* **What to work on**
Would you return, word for word, the lines of the data below from the line with "it was sourced." through the line with "#### **5. Integration with Your Systems**", and no others?

* **Stored data**
════════════════════

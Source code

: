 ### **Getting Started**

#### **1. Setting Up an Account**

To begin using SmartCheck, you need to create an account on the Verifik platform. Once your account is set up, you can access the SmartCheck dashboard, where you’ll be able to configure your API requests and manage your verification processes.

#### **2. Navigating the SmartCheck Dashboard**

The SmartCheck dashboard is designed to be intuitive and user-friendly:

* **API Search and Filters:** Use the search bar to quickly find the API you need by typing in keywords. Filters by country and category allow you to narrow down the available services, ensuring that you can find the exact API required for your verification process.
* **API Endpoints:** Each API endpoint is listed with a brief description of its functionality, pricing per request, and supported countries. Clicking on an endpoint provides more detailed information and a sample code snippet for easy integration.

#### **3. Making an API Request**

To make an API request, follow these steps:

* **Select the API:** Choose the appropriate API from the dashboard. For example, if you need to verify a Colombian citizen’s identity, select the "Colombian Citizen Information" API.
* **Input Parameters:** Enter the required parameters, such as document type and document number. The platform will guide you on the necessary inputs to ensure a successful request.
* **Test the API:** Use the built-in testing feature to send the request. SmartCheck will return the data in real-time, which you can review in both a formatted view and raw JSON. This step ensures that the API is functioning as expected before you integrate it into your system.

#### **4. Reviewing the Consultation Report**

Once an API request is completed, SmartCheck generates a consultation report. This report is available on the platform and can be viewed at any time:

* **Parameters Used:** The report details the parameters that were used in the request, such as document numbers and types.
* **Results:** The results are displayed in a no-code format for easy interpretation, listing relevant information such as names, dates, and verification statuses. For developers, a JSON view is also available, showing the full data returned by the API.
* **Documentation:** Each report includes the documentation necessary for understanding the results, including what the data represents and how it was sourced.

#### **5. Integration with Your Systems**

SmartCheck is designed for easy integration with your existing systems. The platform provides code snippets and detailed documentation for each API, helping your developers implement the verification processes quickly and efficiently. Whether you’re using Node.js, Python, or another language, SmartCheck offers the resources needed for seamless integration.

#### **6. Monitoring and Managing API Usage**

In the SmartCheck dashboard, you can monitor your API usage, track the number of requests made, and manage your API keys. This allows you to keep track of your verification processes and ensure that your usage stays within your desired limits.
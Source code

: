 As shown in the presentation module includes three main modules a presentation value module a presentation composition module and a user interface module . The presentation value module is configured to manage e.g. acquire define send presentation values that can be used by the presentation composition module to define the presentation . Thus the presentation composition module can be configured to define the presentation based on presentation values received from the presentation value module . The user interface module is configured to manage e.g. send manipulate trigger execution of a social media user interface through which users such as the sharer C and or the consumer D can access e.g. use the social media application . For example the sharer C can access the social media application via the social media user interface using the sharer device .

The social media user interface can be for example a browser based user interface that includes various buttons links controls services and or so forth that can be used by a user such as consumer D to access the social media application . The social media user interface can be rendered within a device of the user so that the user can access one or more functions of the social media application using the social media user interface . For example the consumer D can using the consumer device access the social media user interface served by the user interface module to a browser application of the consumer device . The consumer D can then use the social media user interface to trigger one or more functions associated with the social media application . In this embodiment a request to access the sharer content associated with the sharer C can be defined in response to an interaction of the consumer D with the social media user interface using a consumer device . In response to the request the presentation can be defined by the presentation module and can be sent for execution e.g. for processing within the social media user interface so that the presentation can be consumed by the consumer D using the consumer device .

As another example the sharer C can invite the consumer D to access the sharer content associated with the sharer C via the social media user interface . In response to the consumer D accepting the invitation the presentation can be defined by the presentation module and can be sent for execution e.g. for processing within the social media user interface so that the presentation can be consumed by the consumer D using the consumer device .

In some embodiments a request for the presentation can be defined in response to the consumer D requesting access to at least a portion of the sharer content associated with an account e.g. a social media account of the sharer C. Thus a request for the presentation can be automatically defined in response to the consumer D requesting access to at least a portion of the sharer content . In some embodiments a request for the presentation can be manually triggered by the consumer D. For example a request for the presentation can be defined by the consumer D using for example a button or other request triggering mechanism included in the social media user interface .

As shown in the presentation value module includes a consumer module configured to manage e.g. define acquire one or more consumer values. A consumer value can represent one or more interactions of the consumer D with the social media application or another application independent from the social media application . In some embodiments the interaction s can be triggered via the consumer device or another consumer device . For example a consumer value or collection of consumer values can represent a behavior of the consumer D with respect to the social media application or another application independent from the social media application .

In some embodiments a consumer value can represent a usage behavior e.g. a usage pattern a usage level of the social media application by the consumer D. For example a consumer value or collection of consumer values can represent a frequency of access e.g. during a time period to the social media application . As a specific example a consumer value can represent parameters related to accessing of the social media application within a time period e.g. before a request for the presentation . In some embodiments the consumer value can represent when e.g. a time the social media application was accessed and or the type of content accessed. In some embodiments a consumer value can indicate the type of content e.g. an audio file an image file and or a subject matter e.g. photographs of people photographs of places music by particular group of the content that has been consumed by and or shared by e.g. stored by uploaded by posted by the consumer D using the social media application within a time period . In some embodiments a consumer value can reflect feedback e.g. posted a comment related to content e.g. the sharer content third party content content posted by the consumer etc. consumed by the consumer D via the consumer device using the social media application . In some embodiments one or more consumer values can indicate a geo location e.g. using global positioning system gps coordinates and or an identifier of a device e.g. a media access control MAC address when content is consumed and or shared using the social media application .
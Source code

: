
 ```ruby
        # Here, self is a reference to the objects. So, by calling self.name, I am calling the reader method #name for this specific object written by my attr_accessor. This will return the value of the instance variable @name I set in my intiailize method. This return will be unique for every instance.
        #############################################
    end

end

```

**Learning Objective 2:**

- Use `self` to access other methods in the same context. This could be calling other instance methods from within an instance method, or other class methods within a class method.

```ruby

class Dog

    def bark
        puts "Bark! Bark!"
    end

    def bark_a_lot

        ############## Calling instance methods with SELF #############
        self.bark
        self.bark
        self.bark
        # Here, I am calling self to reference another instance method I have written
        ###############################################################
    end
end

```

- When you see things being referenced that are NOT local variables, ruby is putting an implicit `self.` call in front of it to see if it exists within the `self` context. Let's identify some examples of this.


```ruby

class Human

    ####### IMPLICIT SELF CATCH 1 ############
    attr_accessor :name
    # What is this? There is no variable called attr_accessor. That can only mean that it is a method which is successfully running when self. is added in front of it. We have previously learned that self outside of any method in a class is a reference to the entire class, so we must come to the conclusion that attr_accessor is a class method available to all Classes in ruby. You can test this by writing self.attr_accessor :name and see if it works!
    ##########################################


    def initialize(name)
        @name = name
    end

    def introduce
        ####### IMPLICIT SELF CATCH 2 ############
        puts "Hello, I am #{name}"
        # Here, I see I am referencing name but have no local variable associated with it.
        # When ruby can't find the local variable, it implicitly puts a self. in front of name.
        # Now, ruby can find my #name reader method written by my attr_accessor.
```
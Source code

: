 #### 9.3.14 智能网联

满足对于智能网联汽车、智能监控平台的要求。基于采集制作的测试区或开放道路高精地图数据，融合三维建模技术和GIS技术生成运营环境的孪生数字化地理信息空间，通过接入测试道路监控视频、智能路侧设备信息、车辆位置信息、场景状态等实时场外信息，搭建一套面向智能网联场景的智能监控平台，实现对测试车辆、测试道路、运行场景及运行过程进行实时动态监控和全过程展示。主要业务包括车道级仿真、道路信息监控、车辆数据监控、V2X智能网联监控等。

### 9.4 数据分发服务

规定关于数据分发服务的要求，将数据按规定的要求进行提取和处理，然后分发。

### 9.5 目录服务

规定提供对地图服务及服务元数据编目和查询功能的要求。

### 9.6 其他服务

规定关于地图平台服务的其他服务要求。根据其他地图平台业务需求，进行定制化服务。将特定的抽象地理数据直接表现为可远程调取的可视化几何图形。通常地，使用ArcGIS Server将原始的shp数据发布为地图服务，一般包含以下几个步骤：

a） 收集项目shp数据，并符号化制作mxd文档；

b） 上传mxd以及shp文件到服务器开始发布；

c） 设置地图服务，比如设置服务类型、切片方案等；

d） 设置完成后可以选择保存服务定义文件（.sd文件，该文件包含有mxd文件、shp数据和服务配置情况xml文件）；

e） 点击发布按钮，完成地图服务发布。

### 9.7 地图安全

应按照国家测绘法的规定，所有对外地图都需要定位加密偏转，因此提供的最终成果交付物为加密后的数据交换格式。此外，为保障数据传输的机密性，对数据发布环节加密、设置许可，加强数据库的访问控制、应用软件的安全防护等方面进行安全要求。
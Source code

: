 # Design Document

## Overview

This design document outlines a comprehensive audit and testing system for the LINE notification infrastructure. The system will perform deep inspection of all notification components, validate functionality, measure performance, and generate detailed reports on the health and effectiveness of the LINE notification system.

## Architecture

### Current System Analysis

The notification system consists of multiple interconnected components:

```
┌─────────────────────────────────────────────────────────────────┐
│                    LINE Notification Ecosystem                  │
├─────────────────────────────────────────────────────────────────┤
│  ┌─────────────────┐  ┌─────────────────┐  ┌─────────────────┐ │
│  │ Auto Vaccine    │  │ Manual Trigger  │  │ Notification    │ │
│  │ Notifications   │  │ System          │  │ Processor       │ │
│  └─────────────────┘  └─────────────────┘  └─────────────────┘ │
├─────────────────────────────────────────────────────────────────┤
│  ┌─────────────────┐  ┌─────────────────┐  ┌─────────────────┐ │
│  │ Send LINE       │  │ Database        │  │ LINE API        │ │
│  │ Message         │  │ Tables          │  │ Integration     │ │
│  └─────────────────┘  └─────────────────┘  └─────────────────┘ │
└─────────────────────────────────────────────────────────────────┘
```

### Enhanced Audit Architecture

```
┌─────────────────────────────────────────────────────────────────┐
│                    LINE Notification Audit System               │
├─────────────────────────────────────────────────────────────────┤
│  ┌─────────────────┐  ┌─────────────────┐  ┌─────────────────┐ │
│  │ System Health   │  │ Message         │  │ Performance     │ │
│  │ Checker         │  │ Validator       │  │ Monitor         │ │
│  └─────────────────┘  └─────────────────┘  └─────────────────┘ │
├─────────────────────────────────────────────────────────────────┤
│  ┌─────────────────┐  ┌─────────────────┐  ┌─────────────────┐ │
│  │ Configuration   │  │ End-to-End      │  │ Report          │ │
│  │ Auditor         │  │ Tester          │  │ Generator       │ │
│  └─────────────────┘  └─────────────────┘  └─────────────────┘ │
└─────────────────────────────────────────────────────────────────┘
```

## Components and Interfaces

════════════════════

* **Exercise answer**
* **Documentation:** Each report includes the documentation necessary for understanding the results, including what the data represents and how it was sourced.

#### **5. Integration with Your Systems**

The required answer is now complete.